Stored data:
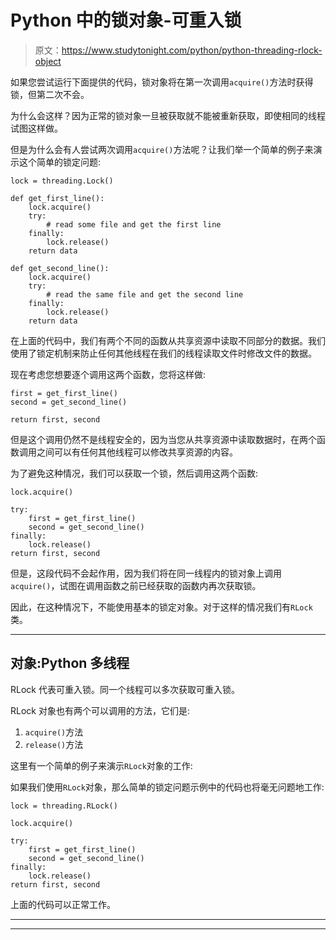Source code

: # Python 中的锁对象-可重入锁

> 原文：<https://www.studytonight.com/python/python-threading-rlock-object>

如果您尝试运行下面提供的代码，锁对象将在第一次调用`acquire()`方法时获得锁，但第二次不会。

为什么会这样？因为正常的锁对象一旦被获取就不能被重新获取，即使相同的线程试图这样做。

但是为什么会有人尝试两次调用`acquire()`方法呢？让我们举一个简单的例子来演示这个简单的锁定问题:

```
lock = threading.Lock()

def get_first_line():
    lock.acquire()
    try:
        # read some file and get the first line
    finally:
        lock.release()
    return data

def get_second_line():
    lock.acquire()
    try:
        # read the same file and get the second line
    finally:
        lock.release()
    return data
```

在上面的代码中，我们有两个不同的函数从共享资源中读取不同部分的数据。我们使用了锁定机制来防止任何其他线程在我们的线程读取文件时修改文件的数据。

现在考虑您想要逐个调用这两个函数，您将这样做:

```
first = get_first_line()
second = get_second_line()

return first, second 
```

但是这个调用仍然不是线程安全的，因为当您从共享资源中读取数据时，在两个函数调用之间可以有任何其他线程可以修改共享资源的内容。

为了避免这种情况，我们可以获取一个锁，然后调用这两个函数:

```
lock.acquire()

try:
    first = get_first_line()
    second = get_second_line()
finally:
    lock.release()
return first, second 
```

但是，这段代码不会起作用，因为我们将在同一线程内的锁对象上调用`acquire()`，试图在调用函数之前已经获取的函数内再次获取锁。

因此，在这种情况下，不能使用基本的锁定对象。对于这样的情况我们有`RLock`类。

* * *

## 对象:Python 多线程

RLock 代表可重入锁。同一个线程可以多次获取可重入锁。

RLock 对象也有两个可以调用的方法，它们是:

1.  `acquire()`方法
2.  `release()`方法

这里有一个简单的例子来演示`RLock`对象的工作:

如果我们使用`RLock`对象，那么简单的锁定问题示例中的代码也将毫无问题地工作:

```
lock = threading.RLock()

lock.acquire()

try:
    first = get_first_line()
    second = get_second_line()
finally:
    lock.release()
return first, second 
```

上面的代码可以正常工作。

* * *

* * *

_Problem details_.
Reproduce each entry word for word and cut the images.

_Your solution_.
Source code

: # Python 中的锁对象-可重入锁

> 原文：<https://www.studytonight.com/python/python-threading-rlock-object>

如果您尝试运行下面提供的代码，锁对象将在第一次调用`acquire()`方法时获得锁，但第二次不会。

为什么会这样？因为正常的锁对象一旦被获取就不能被重新获取，即使相同的线程试图这样做。

但是为什么会有人尝试两次调用`acquire()`方法呢？让我们举一个简单的例子来演示这个简单的锁定问题:

```
lock = threading.Lock()

def get_first_line():
    lock.acquire()
    try:
        # read some file and get the first line
    finally:
        lock.release()
    return data

def get_second_line():
    lock.acquire()
    try:
        # read the same file and get the second line
    finally:
        lock.release()
    return data
```

在上面的代码中，我们有两个不同的函数从共享资源中读取不同部分的数据。我们使用了锁定机制来防止任何其他线程在我们的线程读取文件时修改文件的数据。

现在考虑您想要逐个调用这两个函数，您将这样做:

```
first = get_first_line()
second = get_second_line()

return first, second 
```

但是这个调用仍然不是线程安全的，因为当您从共享资源中读取数据时，在两个函数调用之间可以有任何其他线程可以修改共享资源的内容。

为了避免这种情况，我们可以获取一个锁，然后调用这两个函数:

```
lock.acquire()

try:
    first = get_first_line()
    second = get_second_line()
finally:
    lock.release()
return first, second 
```

但是，这段代码不会起作用，因为我们将在同一线程内的锁对象上调用`acquire()`，试图在调用函数之前已经获取的函数内再次获取锁。

因此，在这种情况下，不能使用基本的锁定对象。对于这样的情况我们有`RLock`类。

* * *

## 对象:Python 多线程

RLock 代表可重入锁。同一个线程可以多次获取可重入锁。

RLock 对象也有两个可以调用的方法，它们是:

1.  `acquire()`方法
2.  `release()`方法

这里有一个简单的例子来演示`RLock`对象的工作:

如果我们使用`RLock`对象，那么简单的锁定问题示例中的代码也将毫无问题地工作:

```
lock = threading.RLock()

lock.acquire()

try:
    first = get_first_line()
    second = get_second_line()
finally:
    lock.release()
return first, second 
```

上面的代码可以正常工作。

* * *

* * *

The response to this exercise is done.